About this task:
Go through the listing and return every line with "input" in it.

Records for the exercise:

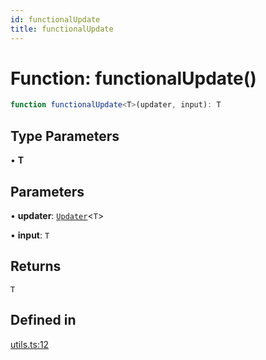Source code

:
 ```yaml
---
id: functionalUpdate
title: functionalUpdate
---
```


# Function: functionalUpdate()

```ts
function functionalUpdate<T>(updater, input): T
```

## Type Parameters

• **T**

## Parameters

• **updater**: [`Updater`](../type-aliases/updater.md)\<`T`\>

• **input**: `T`

## Returns

`T`

## Defined in

[utils.ts:12](https://github.com/TanStack/table/blob/main/packages/table-core/src/utils.ts#L12)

Result for this task:
function functionalUpdate<T>(updater, input): T
• **input**: `T`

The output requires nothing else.